Je ne veux pas démonter le film, parce que je n’y ai pas été insensible, mais par contre j’aimerais souligner à quel point il est chargé de classicisme. Je me souviens avoir regardé les derniers films de Eastwood avec intérêt (Million Dollar Baby, Mémoire de nos Pères, et j’aurais aimé voir la facette de ce dernier qui se déroulait au Japon), mais là, vraiment, c’est trop. Trop catharsique, en fait. Bouh, les pauvres gentils, bouh, les vilains méchants. Oh c’est dur, les gentils souuuffrent (d’ailleurs, le personnage d’Angelina Jolie -au
passage, c’est normal, sa bouche à elle ?- est maltraité à tel point que ç’en est nauséeux), et les méchants sont atrocement méchants, et quand ils sont punis à la fin, on se dit « miam, prend ça dans ta gueule, connard », et on jouit littéralement sur le siège du cinéma (bon, la toute fin exceptée, avec une mini-pseudo-simili réflexion sur la peine de mort, histoire de dire que bon, quand même, on n’a pas juste fait un mélo larmoyant.

Or, me dire que je vais au cinéma rien que pour calmer ma catharsis, ça me saoule un peu. J’attends d’un film un peu plus de subtilité dans la façon d’amener les choses, surtout si je vais voir un grand réalisateur (tout américain soit-il). Avouez que c’est vachement plus intéressant quand les méchants ont une pointe de gentillesse et les gentils une pincée de méchanceté, histoire de mettre un peu d’ambiguïté dans tout ça. Et puis bon, choisir un grand thème comme ça -au hasard ?-, je trouve que c’est facile et que ça manque de convictions, de personnalité. Si encore c’était un film pour dénoncer ouvertement quelque chose, comme le fait Moore, ça irait, mais là, on est trop dans la fiction pour ça.

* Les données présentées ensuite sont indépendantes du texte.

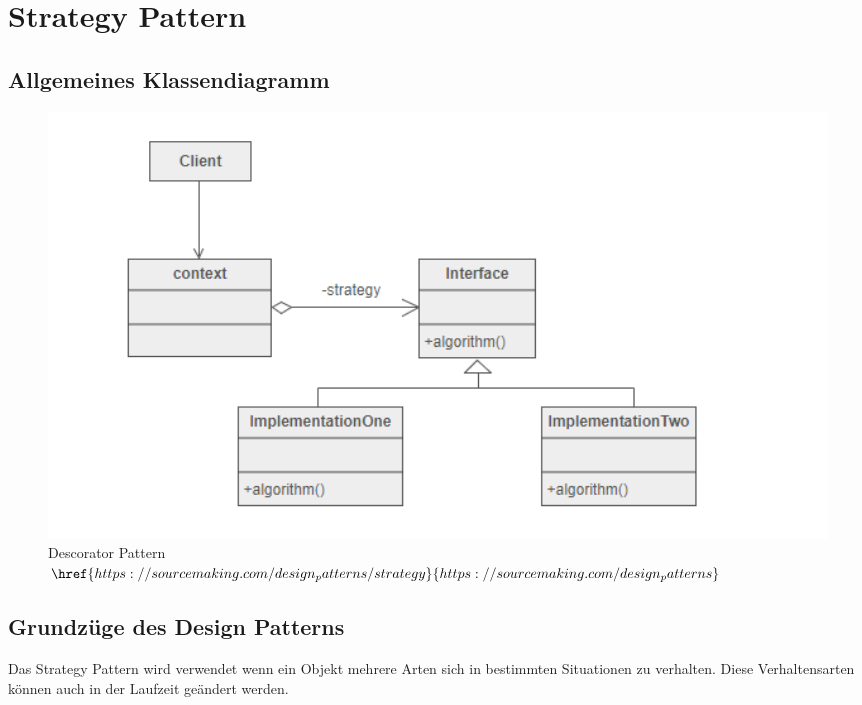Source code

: \clearpage
\section{Strategy Pattern}
\subsection{Allgemeines Klassendiagramm}
\begin{figure}[H]
	\centering
	\includegraphics[width=1\textwidth]{images/Strategy.png}
	\caption{ Descorator Pattern \\ $\href{https://sourcemaking.com/design_patterns/strategy}{https://sourcemaking.com/design_patterns}$}
\end{figure}
\subsection{Grundzüge des Design Patterns}
Das Strategy Pattern wird verwendet wenn ein Objekt mehrere Arten sich in bestimmten Situationen zu verhalten. Diese Verhaltensarten können auch in der Laufzeit geändert werden.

Après, il faut se dire bien sûr qu’on est dans l’adaptation d’une « histoire vraie ». Ca m’agace toujours au début d’une histoire de lire « d’après une histoire vraie ». Ca veut dire quoi, que ça a plus de force qu’une histoire inventée, parce que des gens l’ont vécu ? Au contraire, la force du cinéma, je trouve, c’est de nous faire ressentir des choses fortes à partir de choses fausses, à partir « d’histoires », justement.

Ou alors, on peut faire du documentaire ou une reconstitution d’archives, si vraiment c’est la base du réel qui nous intéresse.

A la lumière de ce film, je me pose des questions sur les précédents de Clint. Finalement, est-ce qu’ils n’étaient pas un peu tous dans cette veine mélo ? Il m’avait semblé que non. J’ai pu me tromper.